Verrucaria sessilis
Holotype: New Zealand. Wellington, between Owhiro Bay and Runaround, "on (siliceous) rocks just above H(igh) W(ater) S(pring tide level)", 19.ix.1970, N.M. Adams s.n. – WELT L1354.
Description : Thallus subepilithic to epilithic, effuse, dull medium-green to greenish black, smooth, rimose only around perithecia, 10–30(–50) μm thick. Prothallus not apparent. Photobiont green, cells broadly ellipsoidal to globose, 5–9(–10) × 5–8 μm. Perithecia compound, sessile, constricted at base, very numerous, usually solitary, often paired or in clusters or rows of 3–4, (0.28–)0.35(–0.42) mm diam., apex flattened or concave, ostiole inconspicuous, depressed. Involucrellum black, entire, 60–100 μm thick, surface smooth or rugulose. Centrum globose, 0.16–0.25 mm diam, IKI+ red-brown. Exciple brown-black, 25–32 μm thick. Periphyses simple, 24–35 × 1.5 μm. Paraphyses soon disappearing. Ascospores simple, colourless, ellipsoidal to broadly ellipsoidal, massed or irregularly biseriate in ascus, apices rounded, 9–12(–16) × 6–7(–8.2) μm, contents clear to minutely granular.
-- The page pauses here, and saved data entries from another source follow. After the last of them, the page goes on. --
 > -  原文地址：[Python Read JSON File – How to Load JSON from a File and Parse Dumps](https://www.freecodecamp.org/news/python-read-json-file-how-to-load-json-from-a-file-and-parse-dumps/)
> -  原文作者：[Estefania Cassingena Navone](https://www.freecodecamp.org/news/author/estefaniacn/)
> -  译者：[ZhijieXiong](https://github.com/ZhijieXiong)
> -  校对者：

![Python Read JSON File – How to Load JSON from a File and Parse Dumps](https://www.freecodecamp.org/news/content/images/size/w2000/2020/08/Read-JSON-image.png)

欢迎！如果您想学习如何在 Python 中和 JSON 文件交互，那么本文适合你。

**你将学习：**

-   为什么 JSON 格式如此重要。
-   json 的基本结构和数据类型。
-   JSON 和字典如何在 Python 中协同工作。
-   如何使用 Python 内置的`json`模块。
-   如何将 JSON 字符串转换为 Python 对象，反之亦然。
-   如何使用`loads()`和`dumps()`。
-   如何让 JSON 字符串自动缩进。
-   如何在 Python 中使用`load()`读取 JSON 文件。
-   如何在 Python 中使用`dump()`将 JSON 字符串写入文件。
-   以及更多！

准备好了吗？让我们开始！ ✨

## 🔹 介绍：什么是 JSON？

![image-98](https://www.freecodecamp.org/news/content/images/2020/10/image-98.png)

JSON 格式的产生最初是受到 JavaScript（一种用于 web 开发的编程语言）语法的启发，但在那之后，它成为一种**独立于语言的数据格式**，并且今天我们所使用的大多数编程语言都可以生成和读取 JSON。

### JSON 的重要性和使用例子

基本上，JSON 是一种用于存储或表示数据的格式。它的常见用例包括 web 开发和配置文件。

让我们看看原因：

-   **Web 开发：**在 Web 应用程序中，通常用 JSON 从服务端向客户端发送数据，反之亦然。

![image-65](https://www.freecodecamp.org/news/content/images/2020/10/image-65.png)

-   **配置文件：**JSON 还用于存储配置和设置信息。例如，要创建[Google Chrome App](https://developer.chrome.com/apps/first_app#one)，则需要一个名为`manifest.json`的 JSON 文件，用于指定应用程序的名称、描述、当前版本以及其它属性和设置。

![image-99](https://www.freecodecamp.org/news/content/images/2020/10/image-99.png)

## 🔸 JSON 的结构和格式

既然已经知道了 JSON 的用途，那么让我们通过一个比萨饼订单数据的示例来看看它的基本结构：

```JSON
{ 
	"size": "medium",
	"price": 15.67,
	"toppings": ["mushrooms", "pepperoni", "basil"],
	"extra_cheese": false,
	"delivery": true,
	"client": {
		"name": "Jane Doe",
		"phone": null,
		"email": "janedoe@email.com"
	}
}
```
N: Northland (Poor Knights Is), Wellington. On intertidal rocks.
Endemic
Illustration : McCarthy (1991: 286, fig. 1).
Verrucaria sessilis is characterised by: the coastal rock habit; superficial perithecia that become markedly constricted at the base, together with comparatively small ascospores and a dark, effuse thallus (McCarthy 1991e, 1992b).